• [What you will do]
From the first line to the last, give the records again exactly.

*** Opening of Material provided ***

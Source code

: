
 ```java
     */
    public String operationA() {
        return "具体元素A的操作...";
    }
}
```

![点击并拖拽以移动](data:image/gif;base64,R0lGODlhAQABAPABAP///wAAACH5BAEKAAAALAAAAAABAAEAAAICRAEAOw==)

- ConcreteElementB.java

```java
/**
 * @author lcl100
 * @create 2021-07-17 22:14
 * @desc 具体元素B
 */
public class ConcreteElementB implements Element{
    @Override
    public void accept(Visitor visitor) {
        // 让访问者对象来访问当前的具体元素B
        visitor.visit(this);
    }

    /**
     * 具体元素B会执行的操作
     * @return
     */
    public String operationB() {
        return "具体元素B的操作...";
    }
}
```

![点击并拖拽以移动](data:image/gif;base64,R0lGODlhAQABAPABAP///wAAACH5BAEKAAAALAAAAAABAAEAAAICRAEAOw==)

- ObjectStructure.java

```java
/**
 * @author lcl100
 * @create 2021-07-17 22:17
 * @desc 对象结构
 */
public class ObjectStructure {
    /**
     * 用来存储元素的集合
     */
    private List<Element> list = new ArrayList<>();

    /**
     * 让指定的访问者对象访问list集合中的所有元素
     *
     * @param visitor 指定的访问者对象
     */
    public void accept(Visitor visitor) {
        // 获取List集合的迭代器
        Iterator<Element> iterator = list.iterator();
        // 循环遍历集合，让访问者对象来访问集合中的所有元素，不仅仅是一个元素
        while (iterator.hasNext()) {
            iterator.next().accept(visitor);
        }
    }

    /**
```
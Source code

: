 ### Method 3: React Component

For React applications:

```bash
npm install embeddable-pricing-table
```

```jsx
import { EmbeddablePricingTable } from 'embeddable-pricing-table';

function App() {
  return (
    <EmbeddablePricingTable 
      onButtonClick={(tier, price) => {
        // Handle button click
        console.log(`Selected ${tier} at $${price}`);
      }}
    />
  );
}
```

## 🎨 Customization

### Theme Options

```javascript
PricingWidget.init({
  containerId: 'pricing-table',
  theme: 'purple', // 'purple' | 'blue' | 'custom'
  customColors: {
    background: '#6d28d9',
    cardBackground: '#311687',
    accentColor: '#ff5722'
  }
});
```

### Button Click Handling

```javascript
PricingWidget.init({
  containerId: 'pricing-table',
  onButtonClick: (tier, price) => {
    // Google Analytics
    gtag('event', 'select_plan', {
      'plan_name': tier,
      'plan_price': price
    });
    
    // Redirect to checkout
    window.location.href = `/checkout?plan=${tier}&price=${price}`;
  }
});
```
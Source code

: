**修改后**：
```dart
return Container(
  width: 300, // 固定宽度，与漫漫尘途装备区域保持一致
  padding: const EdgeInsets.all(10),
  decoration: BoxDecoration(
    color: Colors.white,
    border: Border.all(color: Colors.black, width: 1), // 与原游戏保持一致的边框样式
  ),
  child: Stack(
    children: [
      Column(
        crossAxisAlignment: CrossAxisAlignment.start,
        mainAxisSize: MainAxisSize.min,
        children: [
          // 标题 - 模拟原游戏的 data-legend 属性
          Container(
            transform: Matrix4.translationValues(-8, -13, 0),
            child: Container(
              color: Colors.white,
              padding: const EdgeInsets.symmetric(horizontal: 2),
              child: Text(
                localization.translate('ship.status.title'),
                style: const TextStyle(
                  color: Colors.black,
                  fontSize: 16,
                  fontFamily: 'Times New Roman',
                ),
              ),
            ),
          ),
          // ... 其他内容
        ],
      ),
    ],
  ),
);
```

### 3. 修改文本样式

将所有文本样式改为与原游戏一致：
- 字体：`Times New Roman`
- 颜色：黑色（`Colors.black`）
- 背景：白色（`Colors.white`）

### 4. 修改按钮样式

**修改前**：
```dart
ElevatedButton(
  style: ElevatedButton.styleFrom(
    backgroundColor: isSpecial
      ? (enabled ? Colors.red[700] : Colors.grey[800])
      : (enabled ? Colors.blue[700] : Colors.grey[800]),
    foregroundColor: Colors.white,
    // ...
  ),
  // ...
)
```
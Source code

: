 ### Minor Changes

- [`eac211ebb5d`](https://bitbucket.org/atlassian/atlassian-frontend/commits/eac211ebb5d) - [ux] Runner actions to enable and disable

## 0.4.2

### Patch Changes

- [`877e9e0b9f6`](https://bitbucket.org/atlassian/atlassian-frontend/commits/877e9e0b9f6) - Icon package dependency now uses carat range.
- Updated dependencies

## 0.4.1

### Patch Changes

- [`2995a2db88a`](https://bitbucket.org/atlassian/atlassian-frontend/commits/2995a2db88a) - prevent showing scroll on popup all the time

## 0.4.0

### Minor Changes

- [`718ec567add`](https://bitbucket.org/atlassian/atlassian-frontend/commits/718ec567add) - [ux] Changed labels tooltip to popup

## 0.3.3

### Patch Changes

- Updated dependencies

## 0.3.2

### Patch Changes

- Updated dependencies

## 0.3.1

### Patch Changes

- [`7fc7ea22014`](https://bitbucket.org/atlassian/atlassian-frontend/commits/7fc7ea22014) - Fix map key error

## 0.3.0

*** Close of Material provided ***

• [Output of the task]
Source code

:
 ```java
     */
    public String operationA() {
        return "具体元素A的操作...";
    }
}
```

![点击并拖拽以移动](data:image/gif;base64,R0lGODlhAQABAPABAP///wAAACH5BAEKAAAALAAAAAABAAEAAAICRAEAOw==)

- ConcreteElementB.java

```java
/**
 * @author lcl100
 * @create 2021-07-17 22:14
 * @desc 具体元素B
 */
public class ConcreteElementB implements Element{
    @Override
    public void accept(Visitor visitor) {
        // 让访问者对象来访问当前的具体元素B
        visitor.visit(this);
    }

    /**
     * 具体元素B会执行的操作
     * @return
     */
    public String operationB() {
        return "具体元素B的操作...";
    }
}
```

![点击并拖拽以移动](data:image/gif;base64,R0lGODlhAQABAPABAP///wAAACH5BAEKAAAALAAAAAABAAEAAAICRAEAOw==)

- ObjectStructure.java

```java
/**
 * @author lcl100
 * @create 2021-07-17 22:17
 * @desc 对象结构
 */
public class ObjectStructure {
    /**
     * 用来存储元素的集合
     */
    private List<Element> list = new ArrayList<>();

    /**
     * 让指定的访问者对象访问list集合中的所有元素
     *
     * @param visitor 指定的访问者对象
     */
    public void accept(Visitor visitor) {
        // 获取List集合的迭代器
        Iterator<Element> iterator = list.iterator();
        // 循环遍历集合，让访问者对象来访问集合中的所有元素，不仅仅是一个元素
        while (iterator.hasNext()) {
            iterator.next().accept(visitor);
        }
    }

    /**
```
Source code

: ### Method 3: React Component

For React applications:

```bash
npm install embeddable-pricing-table
```

```jsx
import { EmbeddablePricingTable } from 'embeddable-pricing-table';

function App() {
  return (
    <EmbeddablePricingTable 
      onButtonClick={(tier, price) => {
        // Handle button click
        console.log(`Selected ${tier} at $${price}`);
      }}
    />
  );
}
```

## 🎨 Customization

### Theme Options

```javascript
PricingWidget.init({
  containerId: 'pricing-table',
  theme: 'purple', // 'purple' | 'blue' | 'custom'
  customColors: {
    background: '#6d28d9',
    cardBackground: '#311687',
    accentColor: '#ff5722'
  }
});
```

### Button Click Handling

```javascript
PricingWidget.init({
  containerId: 'pricing-table',
  onButtonClick: (tier, price) => {
    // Google Analytics
    gtag('event', 'select_plan', {
      'plan_name': tier,
      'plan_price': price
    });
    
    // Redirect to checkout
    window.location.href = `/checkout?plan=${tier}&price=${price}`;
  }
});
```
Source code

:**修改后**：
```dart
return Container(
  width: 300, // 固定宽度，与漫漫尘途装备区域保持一致
  padding: const EdgeInsets.all(10),
  decoration: BoxDecoration(
    color: Colors.white,
    border: Border.all(color: Colors.black, width: 1), // 与原游戏保持一致的边框样式
  ),
  child: Stack(
    children: [
      Column(
        crossAxisAlignment: CrossAxisAlignment.start,
        mainAxisSize: MainAxisSize.min,
        children: [
          // 标题 - 模拟原游戏的 data-legend 属性
          Container(
            transform: Matrix4.translationValues(-8, -13, 0),
            child: Container(
              color: Colors.white,
              padding: const EdgeInsets.symmetric(horizontal: 2),
              child: Text(
                localization.translate('ship.status.title'),
                style: const TextStyle(
                  color: Colors.black,
                  fontSize: 16,
                  fontFamily: 'Times New Roman',
                ),
              ),
            ),
          ),
          // ... 其他内容
        ],
      ),
    ],
  ),
);
```

### 3. 修改文本样式

将所有文本样式改为与原游戏一致：
- 字体：`Times New Roman`
- 颜色：黑色（`Colors.black`）
- 背景：白色（`Colors.white`）

### 4. 修改按钮样式

**修改前**：
```dart
ElevatedButton(
  style: ElevatedButton.styleFrom(
    backgroundColor: isSpecial
      ? (enabled ? Colors.red[700] : Colors.grey[800])
      : (enabled ? Colors.blue[700] : Colors.grey[800]),
    foregroundColor: Colors.white,
    // ...
  ),
  // ...
)
```
Source code

: ### Minor Changes

- [`eac211ebb5d`](https://bitbucket.org/atlassian/atlassian-frontend/commits/eac211ebb5d) - [ux] Runner actions to enable and disable

## 0.4.2

### Patch Changes

- [`877e9e0b9f6`](https://bitbucket.org/atlassian/atlassian-frontend/commits/877e9e0b9f6) - Icon package dependency now uses carat range.
- Updated dependencies

## 0.4.1

### Patch Changes

- [`2995a2db88a`](https://bitbucket.org/atlassian/atlassian-frontend/commits/2995a2db88a) - prevent showing scroll on popup all the time

## 0.4.0

### Minor Changes

- [`718ec567add`](https://bitbucket.org/atlassian/atlassian-frontend/commits/718ec567add) - [ux] Changed labels tooltip to popup

## 0.3.3

### Patch Changes

- Updated dependencies

## 0.3.2

### Patch Changes

- Updated dependencies

## 0.3.1

### Patch Changes

- [`7fc7ea22014`](https://bitbucket.org/atlassian/atlassian-frontend/commits/7fc7ea22014) - Fix map key error

## 0.3.0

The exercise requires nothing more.